The new rule was scheduled to take effect July 1, 2005. The reason for the delay is that Congress was about to approve the Junk Fax Prevention Act, which would undo the FCC’s amended rule and create a statutory exemption from the requirement of obtaining written consent for those who have an established business relationship with the recipient.
Vermont and Nevada Enact Gift Certificate Laws
Vermont House Bill 198 took effect on July 1, 2005. The law requires gift certificates (which includes gift cards) to be valid for at least three years after issuance, and requires that the date of issuance and the expiration date be clearly printed on the gift certificate or, if an electronic card with banked dollar value, on a sales receipt, or made available on a web site or by calling a toll-free telephone number. If a gift certificate is not clearly marked with the expiration date, or if the expiration date is not made available as described above, the certificate will not be subject to the expiration date.
After the expiration date, the unused portion of the gift certificate must be returned to the holder, if requested.
All administrative and service fees, including dormancy fees, issuance fees, and redemption fees, are prohibited with the exception of a one-time issuance fee charged by a financial institution or licensed money transmitter.
The law provides for several exemptions including (1) a gift certificate issued as part of an awards or loyalty program where no money or other thing of value is given in exchange for the gift certificate, provided that the expiration date is clearly and legibly disclosed on the gift certificate; and (2) prepaid calling cards issued solely to provide an access number and authorization code for prepaid calling services.
Vermont’s new law provides for a private right of action.
Nevada Assembly Bill 19 applies to gift certificates issued on or after October 1, 2005. The law provides that it is a deceptive trade practice to issue a gift certificate unless certain conditions are met.
If a gift certificate contains an expiration date, one of the following must be clearly printed on the front or back of the gift certificate in at least 10 point font and in such a way that the information is readily available to the buyer before purchase:
(1) the expiration date, or (2) a toll-free telephone number and a statement that the buyer may call the number to obtain the balance and expiration date.

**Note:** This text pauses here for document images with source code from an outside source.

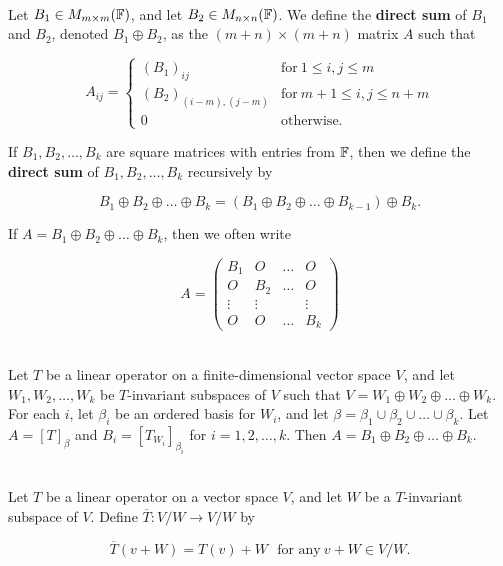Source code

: \begin{definition}
	\hfill\\
	Let $B_1 \in M_{m \times m}(\mathbb{F})$, and let $B_2 \in M_{n \times n}(\mathbb{F})$. We define the \textbf{direct sum} of $B_1$ and $B_2$, denoted $B_1 \oplus B_2$, as the $(m + n) \times (m + n)$ matrix $A$ such that

	\[A_{ij} = \begin{cases}
			(B_1)_{ij}          & \text{for}\ 1 \leq i, j \leq m         \\
			(B_2)_{(i-m),(j-m)} & \text{for}\ m + 1 \leq i, j \leq n + m \\
			0                   & \text{otherwise.}
		\end{cases}\]

	If $B_1, B_2, \dots, B_k$ are square matrices with entries from $\mathbb{F}$, then we define the \textbf{direct sum} of $B_1, B_2, \dots, B_k$ recursively by

	\[B_1 \oplus B_2 \oplus \dots \oplus B_k = (B_1 \oplus B_2 \oplus \dots \oplus B_{k-1})\oplus B_k.\]

	If $A= B_1 \oplus B_2 \oplus \dots \oplus B_k$, then we often write

	\[A = \begin{pmatrix}
			B_1    & O      & \dots & O      \\
			O      & B_2    & \dots & O      \\
			\vdots & \vdots &       & \vdots \\
			O      & O      & \dots & B_k
		\end{pmatrix}\]
\end{definition}

\begin{theorem}
	\hfill\\
	Let $T$ be a linear operator on a finite-dimensional vector space $V$, and let $W_1, W_2, \dots, W_k$ be $T$-invariant subspaces of $V$ such that $V = W_1 \oplus W_2 \oplus \dots \oplus W_k$. For each $i$, let $\beta_i$ be an ordered basis for $W_i$, and let $\beta = \beta_1 \cup \beta_2 \cup \dots \cup \beta_k$. Let $A = [T]_\beta$ and $B_i = [T_{W_i}]_{\beta_i}$ for $i = 1, 2, \dots, k$. Then $A = B_1 \oplus B_2 \oplus \dots \oplus B_k$.
\end{theorem}

\begin{definition}
	\hfill\\
	Let $T$ be a linear operator on a vector space $V$, and let $W$ be a $T$-invariant subspace of $V$. Define $\overline{T}: V/W \to V/W$ by

	\[\overline{T}(v + W) = T(v) + W\ \ \ \text{for any}\ v + W \in V/W.\]
\end{definition}

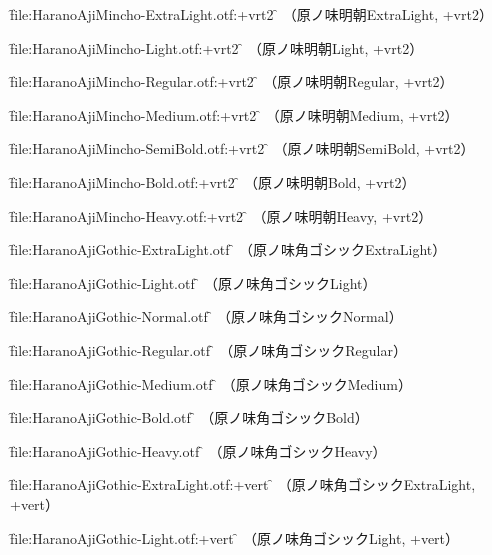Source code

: \font\f{file:HaranoAjiMincho-ExtraLight.otf:+vrt2} \f
\testAll
（原ノ味明朝ExtraLight, +vrt2）\par

\font\f{file:HaranoAjiMincho-Light.otf:+vrt2} \f
\testAll
（原ノ味明朝Light, +vrt2）\par

\font\f{file:HaranoAjiMincho-Regular.otf:+vrt2} \f
\testAll
（原ノ味明朝Regular, +vrt2）\par

\font\f{file:HaranoAjiMincho-Medium.otf:+vrt2} \f
\testAll
（原ノ味明朝Medium, +vrt2）\par

\font\f{file:HaranoAjiMincho-SemiBold.otf:+vrt2} \f
\testAll
（原ノ味明朝SemiBold, +vrt2）\par

\font\f{file:HaranoAjiMincho-Bold.otf:+vrt2} \f
\testAll
（原ノ味明朝Bold, +vrt2）\par

\font\f{file:HaranoAjiMincho-Heavy.otf:+vrt2} \f
\testAll
（原ノ味明朝Heavy, +vrt2）\par



\font\f{file:HaranoAjiGothic-ExtraLight.otf} \f
\testAll
（原ノ味角ゴシックExtraLight）\par

\font\f{file:HaranoAjiGothic-Light.otf} \f
\testAll
（原ノ味角ゴシックLight）\par

\font\f{file:HaranoAjiGothic-Normal.otf} \f
\testAll
（原ノ味角ゴシックNormal）\par

\font\f{file:HaranoAjiGothic-Regular.otf} \f
\testAll
（原ノ味角ゴシックRegular）\par

\font\f{file:HaranoAjiGothic-Medium.otf} \f
\testAll
（原ノ味角ゴシックMedium）\par

\font\f{file:HaranoAjiGothic-Bold.otf} \f
\testAll
（原ノ味角ゴシックBold）\par

\font\f{file:HaranoAjiGothic-Heavy.otf} \f
\testAll
（原ノ味角ゴシックHeavy）\par


\font\f{file:HaranoAjiGothic-ExtraLight.otf:+vert} \f
\testAll
（原ノ味角ゴシックExtraLight, +vert）\par

\font\f{file:HaranoAjiGothic-Light.otf:+vert} \f
\testAll
（原ノ味角ゴシックLight, +vert）\par


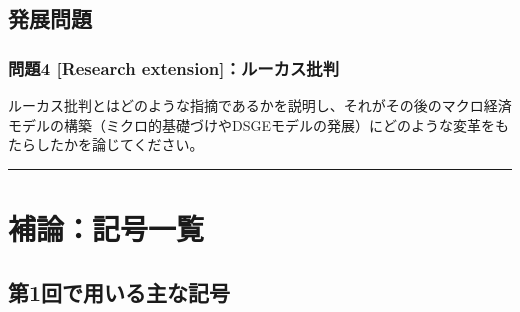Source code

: \documentclass[
  japanese,
  lualatex,
  ja=standard,
  12pt,
  a4paper]{ltjsarticle}
\begin{document}
\subsection{発展問題}\label{ux767aux5c55ux554fux984c}

\subsubsection{問題4 {[}Research
extension{]}：ルーカス批判}\label{ux554fux984c4-research-extensionux30ebux30fcux30abux30b9ux6279ux5224}

ルーカス批判とはどのような指摘であるかを説明し、それがその後のマクロ経済モデルの構築（ミクロ的基礎づけやDSGEモデルの発展）にどのような変革をもたらしたかを論じてください。

\begin{center}\rule{0.5\linewidth}{0.5pt}\end{center}

\section{補論：記号一覧}\label{ux88dcux8ad6ux8a18ux53f7ux4e00ux89a7}

\subsection{第1回で用いる主な記号}\label{ux7b2c1ux56deux3067ux7528ux3044ux308bux4e3bux306aux8a18ux53f7}
\end{document}
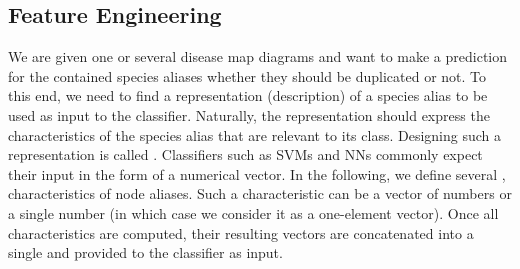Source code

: \documentclass[
	fontsize=10pt, %
	twoside=false, %
	secnumdepth=1, %
  toc=indentunnumbered %
]{kaobook}
\begin{document}

\subsection{Feature Engineering}
\label{sec:feature-selection}

We are given one or several disease map diagrams and want to make a prediction
for the contained species aliases whether they should be duplicated or not. To
this end, we need to find a representation (description) of a species alias to
be used as input to the classifier. Naturally, the representation should express
the characteristics of the species alias that are relevant to its class.
Designing such a representation is called .
Classifiers such as SVMs and NNs commonly expect their input in the form of a
numerical vector.
%
In the following, we define several , \ie characteristics of node
aliases. Such a characteristic can be a vector of numbers or a single number (in
which case we consider it as a one-element vector). Once all characteristics are
computed, their resulting vectors are concatenated into a single  and provided to the classifier as input.
\end{document}
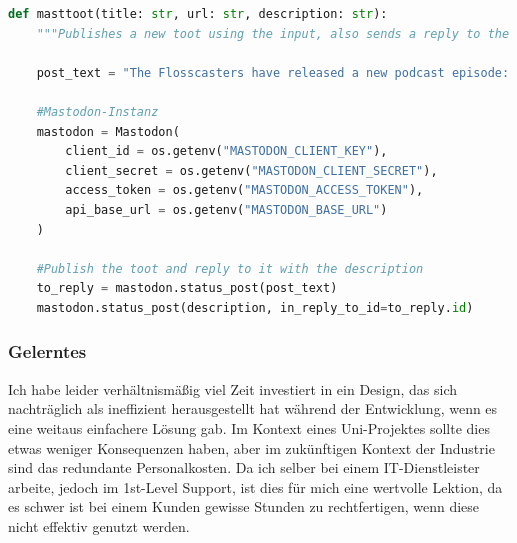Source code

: \documentclass{article}
\begin{document}
\begin{lstlisting}[language=Python, caption=Vollständige Funktion des \textit{Autotootings}]
def masttoot(title: str, url: str, description: str):
    """Publishes a new toot using the input, also sends a reply to the announcement with the description."""

    post_text = "The Flosscasters have released a new podcast episode: " + title + ". Check it out @ " + url

    #Mastodon-Instanz
    mastodon = Mastodon(
        client_id = os.getenv("MASTODON_CLIENT_KEY"),
        client_secret = os.getenv("MASTODON_CLIENT_SECRET"),
        access_token = os.getenv("MASTODON_ACCESS_TOKEN"),
        api_base_url = os.getenv("MASTODON_BASE_URL")
    )

    #Publish the toot and reply to it with the description
    to_reply = mastodon.status_post(post_text)
    mastodon.status_post(description, in_reply_to_id=to_reply.id)
\end{lstlisting}

\subsubsection{Gelerntes}

Ich habe leider verhältnismäßig viel Zeit investiert in ein Design, das sich nachträglich als ineffizient herausgestellt hat während der Entwicklung, wenn es eine weitaus einfachere Lösung gab. Im Kontext eines Uni-Projektes sollte dies etwas weniger Konsequenzen haben, aber im zukünftigen Kontext der Industrie sind das redundante Personalkosten. Da ich selber bei einem IT-Dienstleister arbeite, jedoch im 1st-Level Support, ist dies für mich eine wertvolle Lektion, da es schwer ist bei einem Kunden gewisse Stunden zu rechtfertigen, wenn diese nicht effektiv genutzt werden.

\newpage



\end{document}
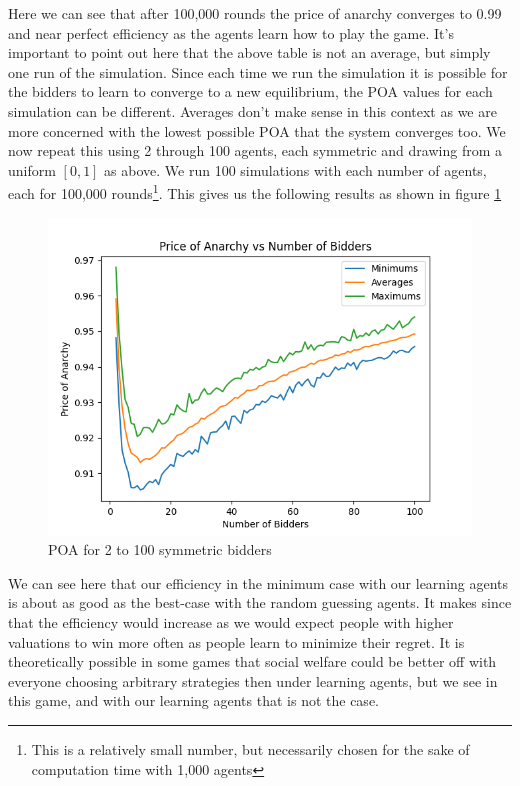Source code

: \documentclass[12pt,twoside]{reedthesis}
\begin{document}
Here we can see that after 100,000 rounds the price of anarchy converges to 0.99 and near perfect efficiency as the agents learn how to play the game. It's important to point out here that the above table is not an average, but simply one run of the simulation. Since each time we run the simulation it is possible for the bidders to learn to converge to a new equilibrium, the POA values for each simulation can be different. Averages don't make sense in this context as we are more concerned with the lowest possible POA that the system converges too. We now repeat this using 2 through 100 agents, each symmetric and drawing from a uniform $[0,1]$ as above. We run 100 simulations with each number of agents, each for 100,000 rounds\footnote{This is a relatively small number, but necessarily chosen for the sake of computation time with 1,000 agents}. This gives us the following results as shown in figure \ref{figure:symmetric} 

\begin{figure}[h!]
	\centering
	\includegraphics[scale=.8]{Figures/symmetric}
	\caption{POA for 2 to 100 symmetric bidders}
	\label{figure:symmetric}
\end{figure}

We can see here that our efficiency in the minimum case with our learning agents is about as good as the best-case with the random guessing agents. It makes since that the efficiency would increase as we would expect people with higher valuations to win more often as people learn to minimize their regret. It is theoretically possible in some games that social welfare could be better off with everyone choosing arbitrary strategies then under learning agents, but we see in this game, and with our learning agents that is not the case. 
\end{document}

Service fees other than a fee to issue a gift certificate are prohibited unless specific disclosures are printed clearly on the front or back of the gift certificate in at least 10 point font and in such a manner that the information is readily available to the buyer before purchase. Service fees cannot exceed a total of $1 per month and cannot be imposed during the first 12 months after issuance.
The law provides for several exemptions including a gift certificate that is issued as part of an award, loyalty, promotional, rebate, incentive or reward program and for which the issuer does not receive money or any other thing of value.
The term gift certificate includes gift cards but does not include prepaid telephone cards or an instrument that can be used to obtain goods or services from more than one person or business entity, as long as the expiration date is plainly and conspicuously printed on the front or back of the instrument.